Data extracted from a collection
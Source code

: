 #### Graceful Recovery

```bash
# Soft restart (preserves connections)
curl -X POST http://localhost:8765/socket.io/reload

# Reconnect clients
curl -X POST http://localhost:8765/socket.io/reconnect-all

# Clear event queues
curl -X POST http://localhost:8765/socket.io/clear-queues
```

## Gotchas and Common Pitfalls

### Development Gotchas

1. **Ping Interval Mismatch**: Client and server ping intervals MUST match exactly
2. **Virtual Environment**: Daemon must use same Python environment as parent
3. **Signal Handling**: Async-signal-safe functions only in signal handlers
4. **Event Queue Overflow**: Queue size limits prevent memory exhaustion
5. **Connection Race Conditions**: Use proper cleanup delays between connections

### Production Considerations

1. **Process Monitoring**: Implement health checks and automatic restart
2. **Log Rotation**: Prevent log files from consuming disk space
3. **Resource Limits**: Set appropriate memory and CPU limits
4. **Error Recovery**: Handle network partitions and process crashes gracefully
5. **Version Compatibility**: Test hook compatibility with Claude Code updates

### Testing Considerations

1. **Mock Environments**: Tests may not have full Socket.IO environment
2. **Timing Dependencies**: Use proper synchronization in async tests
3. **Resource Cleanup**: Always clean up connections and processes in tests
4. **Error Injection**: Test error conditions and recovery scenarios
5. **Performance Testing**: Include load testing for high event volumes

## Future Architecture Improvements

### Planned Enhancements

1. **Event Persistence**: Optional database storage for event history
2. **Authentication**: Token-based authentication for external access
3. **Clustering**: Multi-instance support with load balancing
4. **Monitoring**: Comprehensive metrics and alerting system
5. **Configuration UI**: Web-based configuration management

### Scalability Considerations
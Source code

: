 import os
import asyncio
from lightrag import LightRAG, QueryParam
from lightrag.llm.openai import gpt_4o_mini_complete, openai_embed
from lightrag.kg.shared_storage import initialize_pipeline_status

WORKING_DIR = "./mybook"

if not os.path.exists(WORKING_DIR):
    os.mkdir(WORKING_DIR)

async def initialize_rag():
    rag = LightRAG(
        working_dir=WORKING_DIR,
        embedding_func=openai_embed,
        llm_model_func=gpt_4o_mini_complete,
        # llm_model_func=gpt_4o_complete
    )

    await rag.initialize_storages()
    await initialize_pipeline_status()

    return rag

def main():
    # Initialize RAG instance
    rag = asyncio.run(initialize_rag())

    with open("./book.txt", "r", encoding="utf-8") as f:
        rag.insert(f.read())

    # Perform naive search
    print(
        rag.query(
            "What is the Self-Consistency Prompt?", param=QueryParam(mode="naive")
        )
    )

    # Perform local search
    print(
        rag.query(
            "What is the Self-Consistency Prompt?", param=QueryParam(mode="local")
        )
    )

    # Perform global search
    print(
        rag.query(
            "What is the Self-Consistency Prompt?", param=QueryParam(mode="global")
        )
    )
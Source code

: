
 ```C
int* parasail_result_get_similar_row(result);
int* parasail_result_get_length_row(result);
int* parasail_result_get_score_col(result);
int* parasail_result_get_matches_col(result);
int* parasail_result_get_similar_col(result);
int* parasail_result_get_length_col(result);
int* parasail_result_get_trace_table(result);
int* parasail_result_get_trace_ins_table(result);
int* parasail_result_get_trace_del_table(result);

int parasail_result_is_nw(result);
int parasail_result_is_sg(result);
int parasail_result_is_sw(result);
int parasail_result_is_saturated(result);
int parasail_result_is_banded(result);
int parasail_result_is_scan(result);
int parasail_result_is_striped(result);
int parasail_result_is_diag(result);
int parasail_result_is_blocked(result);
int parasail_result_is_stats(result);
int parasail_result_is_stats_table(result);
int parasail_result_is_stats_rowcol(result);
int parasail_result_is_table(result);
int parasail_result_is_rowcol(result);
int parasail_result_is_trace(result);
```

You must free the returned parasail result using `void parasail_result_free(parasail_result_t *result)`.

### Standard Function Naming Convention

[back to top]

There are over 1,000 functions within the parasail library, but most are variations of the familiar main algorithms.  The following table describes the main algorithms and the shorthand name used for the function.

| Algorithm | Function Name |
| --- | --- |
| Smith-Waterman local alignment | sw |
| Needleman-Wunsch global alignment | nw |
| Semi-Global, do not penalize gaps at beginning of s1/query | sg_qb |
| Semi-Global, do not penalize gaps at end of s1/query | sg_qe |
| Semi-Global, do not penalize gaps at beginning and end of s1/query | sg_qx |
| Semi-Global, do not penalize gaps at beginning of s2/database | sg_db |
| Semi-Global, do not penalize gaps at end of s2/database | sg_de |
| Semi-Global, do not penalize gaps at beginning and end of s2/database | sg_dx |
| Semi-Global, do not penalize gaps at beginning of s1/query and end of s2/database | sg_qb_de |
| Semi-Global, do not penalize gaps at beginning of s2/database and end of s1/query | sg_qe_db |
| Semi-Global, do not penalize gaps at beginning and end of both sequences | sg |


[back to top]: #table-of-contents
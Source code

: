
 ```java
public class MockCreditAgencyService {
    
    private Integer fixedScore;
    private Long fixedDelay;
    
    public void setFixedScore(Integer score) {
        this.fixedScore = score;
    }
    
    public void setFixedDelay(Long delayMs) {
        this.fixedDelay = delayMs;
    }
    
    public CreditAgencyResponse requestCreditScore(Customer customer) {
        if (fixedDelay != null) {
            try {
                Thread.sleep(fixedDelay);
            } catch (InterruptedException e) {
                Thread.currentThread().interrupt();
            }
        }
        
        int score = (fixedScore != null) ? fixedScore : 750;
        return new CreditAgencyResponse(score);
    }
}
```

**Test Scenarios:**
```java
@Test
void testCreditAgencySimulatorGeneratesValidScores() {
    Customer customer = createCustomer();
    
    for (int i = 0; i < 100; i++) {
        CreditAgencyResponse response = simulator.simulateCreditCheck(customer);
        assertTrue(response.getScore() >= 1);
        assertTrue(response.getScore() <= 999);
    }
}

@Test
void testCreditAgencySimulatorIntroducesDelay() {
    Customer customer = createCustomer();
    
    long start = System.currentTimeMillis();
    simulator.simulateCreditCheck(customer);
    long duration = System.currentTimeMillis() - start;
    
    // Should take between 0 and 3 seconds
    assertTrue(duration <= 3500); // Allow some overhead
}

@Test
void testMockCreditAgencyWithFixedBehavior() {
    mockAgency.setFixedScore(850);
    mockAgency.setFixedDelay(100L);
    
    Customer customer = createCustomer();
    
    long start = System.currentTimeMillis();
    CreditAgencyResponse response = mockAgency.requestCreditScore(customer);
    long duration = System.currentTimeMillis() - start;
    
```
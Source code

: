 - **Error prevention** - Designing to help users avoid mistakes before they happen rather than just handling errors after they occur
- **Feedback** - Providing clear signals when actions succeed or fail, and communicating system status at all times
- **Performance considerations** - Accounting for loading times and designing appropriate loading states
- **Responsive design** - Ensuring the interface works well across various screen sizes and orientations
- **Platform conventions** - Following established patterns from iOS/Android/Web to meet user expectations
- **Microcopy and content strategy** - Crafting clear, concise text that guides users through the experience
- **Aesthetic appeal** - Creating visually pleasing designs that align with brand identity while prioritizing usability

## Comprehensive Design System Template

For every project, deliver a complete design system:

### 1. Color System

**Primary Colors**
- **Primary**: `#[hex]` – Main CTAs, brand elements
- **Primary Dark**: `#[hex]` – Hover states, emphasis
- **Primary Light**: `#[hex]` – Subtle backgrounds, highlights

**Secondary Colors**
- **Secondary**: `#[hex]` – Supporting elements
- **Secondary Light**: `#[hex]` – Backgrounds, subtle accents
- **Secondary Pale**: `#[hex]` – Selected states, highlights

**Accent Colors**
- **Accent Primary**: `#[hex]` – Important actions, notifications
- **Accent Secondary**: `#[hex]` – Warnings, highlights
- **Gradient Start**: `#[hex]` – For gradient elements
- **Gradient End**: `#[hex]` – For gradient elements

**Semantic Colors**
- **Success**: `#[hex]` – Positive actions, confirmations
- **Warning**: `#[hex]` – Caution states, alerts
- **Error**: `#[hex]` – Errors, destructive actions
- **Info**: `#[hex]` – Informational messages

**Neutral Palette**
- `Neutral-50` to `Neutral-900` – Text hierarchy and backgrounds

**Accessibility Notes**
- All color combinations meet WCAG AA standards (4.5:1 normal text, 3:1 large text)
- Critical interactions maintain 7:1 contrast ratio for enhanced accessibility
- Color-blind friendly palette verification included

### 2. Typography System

*Problem:*
Wherever the word "times" appears in the entries above, copy that whole line.

*Completed task:*
- **Feedback** - Providing clear signals when actions succeed or fail, and communicating system status at all times
- **Performance considerations** - Accounting for loading times and designing appropriate loading states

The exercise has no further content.